Each record below has to be printed verbatim.

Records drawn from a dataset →

=======

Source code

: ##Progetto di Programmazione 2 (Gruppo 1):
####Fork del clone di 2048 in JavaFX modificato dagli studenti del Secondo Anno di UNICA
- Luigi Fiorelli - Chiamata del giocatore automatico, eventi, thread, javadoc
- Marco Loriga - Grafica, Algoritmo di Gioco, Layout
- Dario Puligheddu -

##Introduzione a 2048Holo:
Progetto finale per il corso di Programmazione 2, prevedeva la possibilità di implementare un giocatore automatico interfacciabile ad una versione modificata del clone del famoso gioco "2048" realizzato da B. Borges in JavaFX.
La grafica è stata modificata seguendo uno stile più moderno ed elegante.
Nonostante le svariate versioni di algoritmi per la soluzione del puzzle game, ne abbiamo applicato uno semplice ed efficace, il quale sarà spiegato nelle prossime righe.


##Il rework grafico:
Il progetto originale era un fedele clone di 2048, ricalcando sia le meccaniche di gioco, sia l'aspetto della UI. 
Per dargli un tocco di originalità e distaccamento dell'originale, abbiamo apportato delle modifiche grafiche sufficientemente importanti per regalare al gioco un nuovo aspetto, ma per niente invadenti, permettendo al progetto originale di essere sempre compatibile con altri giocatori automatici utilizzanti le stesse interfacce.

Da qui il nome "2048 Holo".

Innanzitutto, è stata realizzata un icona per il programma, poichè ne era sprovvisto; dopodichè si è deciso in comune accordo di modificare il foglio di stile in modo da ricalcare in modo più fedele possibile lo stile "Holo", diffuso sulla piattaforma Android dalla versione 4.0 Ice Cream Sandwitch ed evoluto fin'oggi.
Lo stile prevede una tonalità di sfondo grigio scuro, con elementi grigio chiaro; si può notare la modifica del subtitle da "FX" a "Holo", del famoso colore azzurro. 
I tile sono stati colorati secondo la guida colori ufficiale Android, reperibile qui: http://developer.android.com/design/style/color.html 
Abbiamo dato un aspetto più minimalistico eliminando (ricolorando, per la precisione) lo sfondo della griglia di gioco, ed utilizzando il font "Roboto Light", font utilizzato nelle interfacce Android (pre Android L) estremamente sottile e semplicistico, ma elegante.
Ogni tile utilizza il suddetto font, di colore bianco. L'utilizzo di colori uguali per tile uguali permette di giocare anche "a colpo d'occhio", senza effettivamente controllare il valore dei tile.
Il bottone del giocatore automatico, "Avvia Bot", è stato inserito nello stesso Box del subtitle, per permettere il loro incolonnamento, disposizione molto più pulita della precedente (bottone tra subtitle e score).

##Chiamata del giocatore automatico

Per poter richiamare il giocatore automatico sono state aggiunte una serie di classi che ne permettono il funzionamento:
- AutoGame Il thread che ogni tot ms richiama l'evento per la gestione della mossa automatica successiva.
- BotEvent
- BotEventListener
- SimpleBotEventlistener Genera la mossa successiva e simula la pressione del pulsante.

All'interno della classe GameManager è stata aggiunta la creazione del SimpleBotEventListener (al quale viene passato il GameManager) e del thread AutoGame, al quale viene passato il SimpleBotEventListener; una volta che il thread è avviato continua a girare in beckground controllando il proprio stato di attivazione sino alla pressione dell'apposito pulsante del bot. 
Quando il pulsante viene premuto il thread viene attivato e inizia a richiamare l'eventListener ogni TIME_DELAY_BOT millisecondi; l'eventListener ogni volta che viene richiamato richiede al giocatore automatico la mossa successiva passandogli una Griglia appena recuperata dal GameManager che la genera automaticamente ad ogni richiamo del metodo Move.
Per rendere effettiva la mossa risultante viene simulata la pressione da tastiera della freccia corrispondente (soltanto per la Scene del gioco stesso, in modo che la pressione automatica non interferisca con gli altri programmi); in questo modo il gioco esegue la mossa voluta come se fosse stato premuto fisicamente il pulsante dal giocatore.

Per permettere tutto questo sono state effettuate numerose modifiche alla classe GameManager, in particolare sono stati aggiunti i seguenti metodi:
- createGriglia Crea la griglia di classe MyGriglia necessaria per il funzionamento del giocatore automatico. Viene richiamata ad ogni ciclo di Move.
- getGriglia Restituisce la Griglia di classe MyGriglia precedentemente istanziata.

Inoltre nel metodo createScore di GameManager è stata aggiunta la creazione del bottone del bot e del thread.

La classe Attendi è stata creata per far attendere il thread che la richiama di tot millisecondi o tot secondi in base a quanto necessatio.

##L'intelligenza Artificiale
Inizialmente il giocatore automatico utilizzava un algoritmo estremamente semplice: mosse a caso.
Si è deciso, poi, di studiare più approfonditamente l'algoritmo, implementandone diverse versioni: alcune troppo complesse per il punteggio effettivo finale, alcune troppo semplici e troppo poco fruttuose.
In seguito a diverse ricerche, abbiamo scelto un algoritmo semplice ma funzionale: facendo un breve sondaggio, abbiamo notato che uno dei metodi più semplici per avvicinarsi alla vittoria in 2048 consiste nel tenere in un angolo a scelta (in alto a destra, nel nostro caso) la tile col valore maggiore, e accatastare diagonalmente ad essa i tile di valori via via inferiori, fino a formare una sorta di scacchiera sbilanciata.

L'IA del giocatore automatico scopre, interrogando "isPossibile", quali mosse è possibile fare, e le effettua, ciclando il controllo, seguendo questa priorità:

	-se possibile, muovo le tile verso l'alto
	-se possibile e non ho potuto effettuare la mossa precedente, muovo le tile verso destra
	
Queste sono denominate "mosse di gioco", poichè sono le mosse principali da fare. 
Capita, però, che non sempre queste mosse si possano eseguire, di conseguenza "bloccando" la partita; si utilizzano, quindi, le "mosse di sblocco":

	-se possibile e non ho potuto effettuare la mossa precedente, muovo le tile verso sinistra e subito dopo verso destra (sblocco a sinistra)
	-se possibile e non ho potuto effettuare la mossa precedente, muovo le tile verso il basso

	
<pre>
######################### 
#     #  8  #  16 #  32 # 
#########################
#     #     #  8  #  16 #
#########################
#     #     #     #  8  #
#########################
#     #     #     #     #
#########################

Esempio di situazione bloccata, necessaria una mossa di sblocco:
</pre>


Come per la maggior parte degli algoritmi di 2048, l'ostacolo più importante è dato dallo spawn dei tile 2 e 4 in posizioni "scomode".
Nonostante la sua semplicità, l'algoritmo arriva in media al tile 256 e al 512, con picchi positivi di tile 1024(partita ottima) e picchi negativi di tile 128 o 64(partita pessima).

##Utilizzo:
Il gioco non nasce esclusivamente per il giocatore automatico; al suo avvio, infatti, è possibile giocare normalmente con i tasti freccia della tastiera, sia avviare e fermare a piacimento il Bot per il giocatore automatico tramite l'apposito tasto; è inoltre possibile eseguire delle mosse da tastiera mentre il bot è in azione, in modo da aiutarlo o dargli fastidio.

=======

RESULT OF THE TASK →
Source code

: ##Progetto di Programmazione 2 (Gruppo 1):
####Fork del clone di 2048 in JavaFX modificato dagli studenti del Secondo Anno di UNICA
- Luigi Fiorelli - Chiamata del giocatore automatico, eventi, thread, javadoc
- Marco Loriga - Grafica, Algoritmo di Gioco, Layout
- Dario Puligheddu -

##Introduzione a 2048Holo:
Progetto finale per il corso di Programmazione 2, prevedeva la possibilità di implementare un giocatore automatico interfacciabile ad una versione modificata del clone del famoso gioco "2048" realizzato da B. Borges in JavaFX.
La grafica è stata modificata seguendo uno stile più moderno ed elegante.
Nonostante le svariate versioni di algoritmi per la soluzione del puzzle game, ne abbiamo applicato uno semplice ed efficace, il quale sarà spiegato nelle prossime righe.


##Il rework grafico:
Il progetto originale era un fedele clone di 2048, ricalcando sia le meccaniche di gioco, sia l'aspetto della UI. 
Per dargli un tocco di originalità e distaccamento dell'originale, abbiamo apportato delle modifiche grafiche sufficientemente importanti per regalare al gioco un nuovo aspetto, ma per niente invadenti, permettendo al progetto originale di essere sempre compatibile con altri giocatori automatici utilizzanti le stesse interfacce.

Da qui il nome "2048 Holo".

Innanzitutto, è stata realizzata un icona per il programma, poichè ne era sprovvisto; dopodichè si è deciso in comune accordo di modificare il foglio di stile in modo da ricalcare in modo più fedele possibile lo stile "Holo", diffuso sulla piattaforma Android dalla versione 4.0 Ice Cream Sandwitch ed evoluto fin'oggi.
Lo stile prevede una tonalità di sfondo grigio scuro, con elementi grigio chiaro; si può notare la modifica del subtitle da "FX" a "Holo", del famoso colore azzurro. 
I tile sono stati colorati secondo la guida colori ufficiale Android, reperibile qui: http://developer.android.com/design/style/color.html 
Abbiamo dato un aspetto più minimalistico eliminando (ricolorando, per la precisione) lo sfondo della griglia di gioco, ed utilizzando il font "Roboto Light", font utilizzato nelle interfacce Android (pre Android L) estremamente sottile e semplicistico, ma elegante.
Ogni tile utilizza il suddetto font, di colore bianco. L'utilizzo di colori uguali per tile uguali permette di giocare anche "a colpo d'occhio", senza effettivamente controllare il valore dei tile.
Il bottone del giocatore automatico, "Avvia Bot", è stato inserito nello stesso Box del subtitle, per permettere il loro incolonnamento, disposizione molto più pulita della precedente (bottone tra subtitle e score).

##Chiamata del giocatore automatico

Per poter richiamare il giocatore automatico sono state aggiunte una serie di classi che ne permettono il funzionamento:
- AutoGame Il thread che ogni tot ms richiama l'evento per la gestione della mossa automatica successiva.
- BotEvent
- BotEventListener
- SimpleBotEventlistener Genera la mossa successiva e simula la pressione del pulsante.

All'interno della classe GameManager è stata aggiunta la creazione del SimpleBotEventListener (al quale viene passato il GameManager) e del thread AutoGame, al quale viene passato il SimpleBotEventListener; una volta che il thread è avviato continua a girare in beckground controllando il proprio stato di attivazione sino alla pressione dell'apposito pulsante del bot. 
Quando il pulsante viene premuto il thread viene attivato e inizia a richiamare l'eventListener ogni TIME_DELAY_BOT millisecondi; l'eventListener ogni volta che viene richiamato richiede al giocatore automatico la mossa successiva passandogli una Griglia appena recuperata dal GameManager che la genera automaticamente ad ogni richiamo del metodo Move.
Per rendere effettiva la mossa risultante viene simulata la pressione da tastiera della freccia corrispondente (soltanto per la Scene del gioco stesso, in modo che la pressione automatica non interferisca con gli altri programmi); in questo modo il gioco esegue la mossa voluta come se fosse stato premuto fisicamente il pulsante dal giocatore.

Per permettere tutto questo sono state effettuate numerose modifiche alla classe GameManager, in particolare sono stati aggiunti i seguenti metodi:
- createGriglia Crea la griglia di classe MyGriglia necessaria per il funzionamento del giocatore automatico. Viene richiamata ad ogni ciclo di Move.
- getGriglia Restituisce la Griglia di classe MyGriglia precedentemente istanziata.

Inoltre nel metodo createScore di GameManager è stata aggiunta la creazione del bottone del bot e del thread.

La classe Attendi è stata creata per far attendere il thread che la richiama di tot millisecondi o tot secondi in base a quanto necessatio.

##L'intelligenza Artificiale
Inizialmente il giocatore automatico utilizzava un algoritmo estremamente semplice: mosse a caso.
Si è deciso, poi, di studiare più approfonditamente l'algoritmo, implementandone diverse versioni: alcune troppo complesse per il punteggio effettivo finale, alcune troppo semplici e troppo poco fruttuose.
In seguito a diverse ricerche, abbiamo scelto un algoritmo semplice ma funzionale: facendo un breve sondaggio, abbiamo notato che uno dei metodi più semplici per avvicinarsi alla vittoria in 2048 consiste nel tenere in un angolo a scelta (in alto a destra, nel nostro caso) la tile col valore maggiore, e accatastare diagonalmente ad essa i tile di valori via via inferiori, fino a formare una sorta di scacchiera sbilanciata.

L'IA del giocatore automatico scopre, interrogando "isPossibile", quali mosse è possibile fare, e le effettua, ciclando il controllo, seguendo questa priorità:

	-se possibile, muovo le tile verso l'alto
	-se possibile e non ho potuto effettuare la mossa precedente, muovo le tile verso destra
	
Queste sono denominate "mosse di gioco", poichè sono le mosse principali da fare. 
Capita, però, che non sempre queste mosse si possano eseguire, di conseguenza "bloccando" la partita; si utilizzano, quindi, le "mosse di sblocco":

	-se possibile e non ho potuto effettuare la mossa precedente, muovo le tile verso sinistra e subito dopo verso destra (sblocco a sinistra)
	-se possibile e non ho potuto effettuare la mossa precedente, muovo le tile verso il basso

	
<pre>
######################### 
#     #  8  #  16 #  32 # 
#########################
#     #     #  8  #  16 #
#########################
#     #     #     #  8  #
#########################
#     #     #     #     #
#########################

Esempio di situazione bloccata, necessaria una mossa di sblocco:
</pre>


Come per la maggior parte degli algoritmi di 2048, l'ostacolo più importante è dato dallo spawn dei tile 2 e 4 in posizioni "scomode".
Nonostante la sua semplicità, l'algoritmo arriva in media al tile 256 e al 512, con picchi positivi di tile 1024(partita ottima) e picchi negativi di tile 128 o 64(partita pessima).

##Utilizzo:
Il gioco non nasce esclusivamente per il giocatore automatico; al suo avvio, infatti, è possibile giocare normalmente con i tasti freccia della tastiera, sia avviare e fermare a piacimento il Bot per il giocatore automatico tramite l'apposito tasto; è inoltre possibile eseguire delle mosse da tastiera mentre il bot è in azione, in modo da aiutarlo o dargli fastidio.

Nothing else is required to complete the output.